When using BLAST (or any other sequence homology search program) to compare a sequence with a large database of known sequences, one must tackle the issue of identifying the biologically significant hits while minimizing the number of uninteresting hits that must be waded through. The best way to do this is still being debated. We have arrived at some compromise solutions. BLASTX hits against GenPept are run through a BLAST hit postprocessor, MSPcrunch (Sonnhammer and Durbin 1994), which eliminates some of the less significant hits and does some assembly of fragmented hits. Processing the BLASTX hits with MSPcrunch also enables us to browse the hits with Blixem (Sonnhammer and Durbin 1994), a BLAST hit viewer can be invoked from Genotator. A disadvantage of running MSPcrunch on the hits is that the actual alignments of the hits (showing all the bases that matched) are not preserved. Mostly because of this limitation, we chose not to use MSPcrunch on the BLASTN output, but rather to filter out insignificant BLASTN hits by setting a minimum percentage sequence identity (which can be changed by the user when a sequence is run through Genotator).

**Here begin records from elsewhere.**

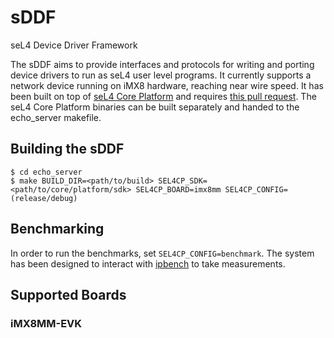 # sDDF
seL4 Device Driver Framework

The sDDF aims to provide interfaces and protocols for writing and porting device drivers to run as seL4 user level programs. It currently supports a network device running on iMX8 hardware, reaching near wire speed.
It has been built on top of [seL4 Core Platform](https://github.com/BreakawayConsulting/sel4cp) and requires [this pull request](https://github.com/BreakawayConsulting/sel4cp/pull/11). The seL4 Core Platform binaries can be built separately and handed to the echo_server makefile.

## Building the sDDF

    $ cd echo_server
    $ make BUILD_DIR=<path/to/build> SEL4CP_SDK=<path/to/core/platform/sdk> SEL4CP_BOARD=imx8mm SEL4CP_CONFIG=(release/debug)

## Benchmarking

In order to run the benchmarks, set `SEL4CP_CONFIG=benchmark`. The system has been designed to interact with [ipbench](https://sourceforge.net/projects/ipbench/) to take measurements.

## Supported Boards

### iMX8MM-EVK

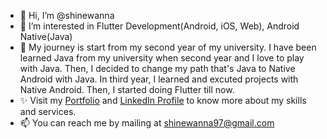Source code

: - 👋 Hi, I’m @shinewanna
- 👀 I’m interested in Flutter Development(Android, iOS, Web), Android Native(Java)
- 💞️ My journey is start from my second year of my university. I have been learned Java from my university when second year and I love to play with Java. Then, I decided to change my path that's Java to Native Android with Java. In third year, I learned and excuted projects with Native Android. Then, I started doing Flutter till now.
- ✨ Visit my [Portfolio](https://shinewanna.github.io/portfolio/#/) and [LinkedIn Profile](https://www.linkedin.com/in/shine-wanna-409803225/) to know more about my skills and services.
- 📫 You can reach me by mailing at shinewanna97@gmail.com


<!---
shinewanna/shinewanna is a ✨ special ✨ repository because its `README.md` (this file) appears on your GitHub profile.
You can click the Preview link to take a look at your changes.
--->
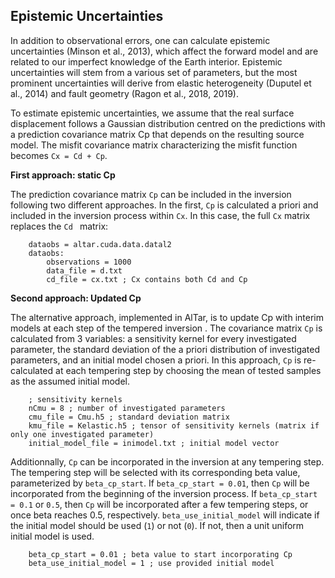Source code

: ## Epistemic Uncertainties


In addition to observational errors, one can calculate epistemic uncertainties (Minson et al., 2013), which affect the forward model and are related to our imperfect knowledge of the Earth interior. Epistemic uncertainties will stem from a various set of parameters, but the most prominent uncertainties will derive from elastic heterogeneity (Duputel et al., 2014) and fault geometry (Ragon et al., 2018, 2019). 

To estimate epistemic uncertainties, we assume that the real surface displacement follows a Gaussian distribution centred on the predictions with a prediction covariance matrix Cp that depends on the resulting source model. The misfit covariance matrix characterizing the misfit function becomes `Cx = Cd + Cp`.

**First approach: static Cp**

The prediction covariance matrix `Cp` can be included in the inversion following two different approaches. In the first, `Cp` is calculated a priori and included in the inversion process within `Cx`. In this case, the full `Cx` matrix replaces the `Cd ` matrix:

        dataobs = altar.cuda.data.datal2
        dataobs:
            observations = 1000
            data_file = d.txt
            cd_file = cx.txt ; Cx contains both Cd and Cp

**Second approach: Updated Cp**

The alternative approach, implemented in AlTar, is to update Cp with interim models at each step of the tempered inversion . The covariance matrix `Cp` is calculated from 3 variables: a sensitivity kernel for every investigated parameter, the standard deviation of the a priori distribution of investigated parameters, and an initial model chosen a priori. In this approach, `Cp` is re-calculated at each tempering step by choosing the mean of tested samples as the assumed initial model.


        ; sensitivity kernels
        nCmu = 8 ; number of investigated parameters
        cmu_file = Cmu.h5 ; standard deviation matrix
        kmu_file = Kelastic.h5 ; tensor of sensitivity kernels (matrix if only one investigated parameter)
        initial_model_file = inimodel.txt ; initial model vector

Additionnally, `Cp` can be incorporated in the inversion at any tempering step. The tempering step will be selected with its corresponding beta value, parameterized by `beta_cp_start`. 
If  `beta_cp_start = 0.01`, then `Cp` will be incorporated from the beginning of the inversion process. If  `beta_cp_start = 0.1` or `0.5`, then `Cp` will be incorporated after a few tempering steps, or once beta reaches 0.5, respectively. 
`beta_use_initial_model` will indicate if the initial model should be used (`1`) or not (`0`). If not, then a unit uniform initial model is used.

        beta_cp_start = 0.01 ; beta value to start incorporating Cp
        beta_use_initial_model = 1 ; use provided initial model
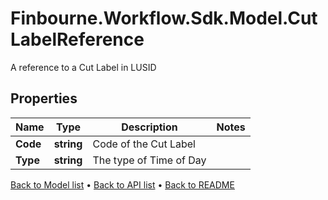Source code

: # Finbourne.Workflow.Sdk.Model.CutLabelReference
A reference to a Cut Label in LUSID

## Properties

Name | Type | Description | Notes
------------ | ------------- | ------------- | -------------
**Code** | **string** | Code of the Cut Label | 
**Type** | **string** | The type of Time of Day | 

[Back to Model list](../README.md#documentation-for-models) &#8226; [Back to API list](../README.md#documentation-for-api-endpoints) &#8226; [Back to README](../README.md)


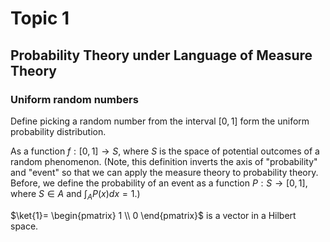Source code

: # Topic 1

## Probability Theory under Language of Measure Theory

### Uniform random numbers

Define picking a random number from the interval $[0,1]$ form the uniform probability distribution.

As a function $f:[0,1]\to S$, where $S$ is the space of potential outcomes of a random phenomenon. (Note, this definition inverts the axis of "probability" and "event" so that we can apply the measure theory to probability theory. Before, we define the probability of an event as a function $P:S\to [0,1]$, where $S\in A$ and $\int_A P(x)dx=1$.)

$\ket{1}= \begin{pmatrix} 1 \\ 0 \end{pmatrix}$ is a vector in a Hilbert space.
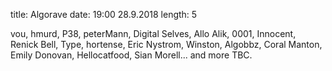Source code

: title: Algorave
date: 19:00 28.9.2018
length: 5

vou,
hmurd,
P38,
peterMann,
Digital Selves,
Allo Alik,
0001,
Innocent,
Renick Bell,
Type,
hortense,
Eric Nystrom,
Winston,
Algobbz,
Coral Manton,
Emily Donovan,
Hellocatfood,
Sian Morell...
and more TBC.
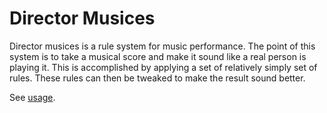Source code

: # Director Musices

Director musices is a rule system for music performance.
The point of this system is to take a musical score
and make it sound like a real person is playing it.
This is accomplished by applying a set of relatively simply
set of rules. These rules can then be tweaked to make the
result sound better.

See [usage](usage.md).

Another step we take to try to maximize the information content of the reported BLAST hits is to search first for repeat sequences (such as Alu repeats, which are ubiquitous throughout the human genome; there are also repeat sequences found in the genomes of other organisms). The repeat sequences are then masked with xblast (Claverie and States 1993), and the other BLASTs are run on the masked sequence so that the hits that are found do not include repeat sequences.

The Genotator Front End

The front end is described in the next two sections, Running Genotator and The Genotator Browser.

Running Genotator

Genotator can be run via command-line arguments or with the easy-to-use graphical user interface (GUI) shown in Figure Figure4.4. The GUI is written in Tkperl.

Figure 4
The GUI used to invoke Genotator.

The GUI is designed to minimize the number of choices the user has to make; in most cases, the user can simply click “Start annotation” and everything will proceed automatically.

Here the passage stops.